Sometimes it stinks. It hurts to love someone and not have that love returned. It can rob everything else of flavour. It can cause people to do silly things that are unhealthy or dangerous. It can lead to tears and explosions, broken things and broken hearts. Even when everything seems to work, love hovers near obsession and possessiveness, jealousy and manipulation. Making sure that one is on the right side of that thin line is not simple. You can try to ignore the negative stuff but it sneaks in.

It’s not a four-letter word for nothing, you know! I’ve heard so many people weigh in on what it means and when it’s appropriate to use it and to whom, that it’s become almost meaningless. I’ve been told to take it lightly, to make it real, to give it my all, to be careful with it, to embrace it wholeheartedly, to make it casual, to treat it lightly, and to treat it with care. I’ve been told just about everything.

Rationally, love makes only a limited amount of sense. We do not pick a beloved because she’ll be the most useful, productive, intelligent, compatible, caring person we know. We pick someone we love.

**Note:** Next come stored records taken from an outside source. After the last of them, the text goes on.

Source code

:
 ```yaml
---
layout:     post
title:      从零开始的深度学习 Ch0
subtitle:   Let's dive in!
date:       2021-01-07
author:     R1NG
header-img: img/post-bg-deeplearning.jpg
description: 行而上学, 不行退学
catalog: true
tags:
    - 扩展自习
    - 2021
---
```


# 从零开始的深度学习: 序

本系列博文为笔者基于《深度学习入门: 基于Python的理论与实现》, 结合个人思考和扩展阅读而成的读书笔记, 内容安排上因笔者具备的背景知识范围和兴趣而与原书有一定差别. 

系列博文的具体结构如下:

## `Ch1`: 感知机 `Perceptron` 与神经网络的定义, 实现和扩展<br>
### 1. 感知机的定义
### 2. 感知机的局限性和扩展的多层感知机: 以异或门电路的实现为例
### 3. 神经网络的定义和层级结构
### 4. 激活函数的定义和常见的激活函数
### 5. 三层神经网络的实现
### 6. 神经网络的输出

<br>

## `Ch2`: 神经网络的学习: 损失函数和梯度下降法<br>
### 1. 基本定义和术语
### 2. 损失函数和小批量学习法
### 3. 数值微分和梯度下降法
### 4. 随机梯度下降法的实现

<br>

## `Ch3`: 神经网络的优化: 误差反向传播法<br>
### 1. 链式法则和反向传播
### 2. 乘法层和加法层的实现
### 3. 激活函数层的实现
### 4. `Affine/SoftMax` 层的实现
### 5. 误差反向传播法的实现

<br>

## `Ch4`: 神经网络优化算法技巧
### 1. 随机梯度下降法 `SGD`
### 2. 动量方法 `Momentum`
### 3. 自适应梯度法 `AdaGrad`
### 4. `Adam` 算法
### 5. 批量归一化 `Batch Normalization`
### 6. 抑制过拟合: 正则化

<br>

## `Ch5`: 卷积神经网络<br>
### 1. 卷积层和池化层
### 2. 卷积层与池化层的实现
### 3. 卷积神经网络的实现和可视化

There is no real good reason for us to love our siblings, our kids or our parents – we just love. Of course, there are those who say that that love is a complex collection of hormones designed to ensure we have a compatible physical mate and an adrenaline based reaction that ensures the propagation of the species. To me, this is a cheap answer – one that doesn’t address all the complexities of emotion, that doesn’t inform, and most importantly – that guides poorly. The thing about love is that it just is.

And I believe in it. For better or worse, in sickness and health, I believe we love, and we should love. I work hard to put love at the top of my reasons for behaving a particular way. I think it’s worth dedicating oneself to love, and looking at actions and asking, “will this increase the amount of loving there is in the world?” I believe in excited first-blush-of-discovery love and tender kiss-on-your-little-head love, and painful the-whole-world-is-a-void love, and all the other loves big and little in the world.

I won’t give up on love. I’m going to keep doing whatever it takes to make those connections happen. For those times when love rocks, I will give it all I’ve got and all I am. Loving someone takes precedence over getting work done, over any other activity. In fact, I try (mostly I fail) to have it inspire those activities – why am I working on this project? Because I love doing it, or because I love so&so and it will make her happy, or because I love myself and it will make me healthier or happier.

I think if I was going to make a religion, that would be the one word I’d use in it. “Love.” I know. It’s tired. It’s overused. It’s boring.  Blah, blah, blah, love your neighbour, blah – but then, let it in and it’s crystal clear and funny and beautiful. “Love your neighbour. Love yourself. Love anyone. Love.” It’s worth it.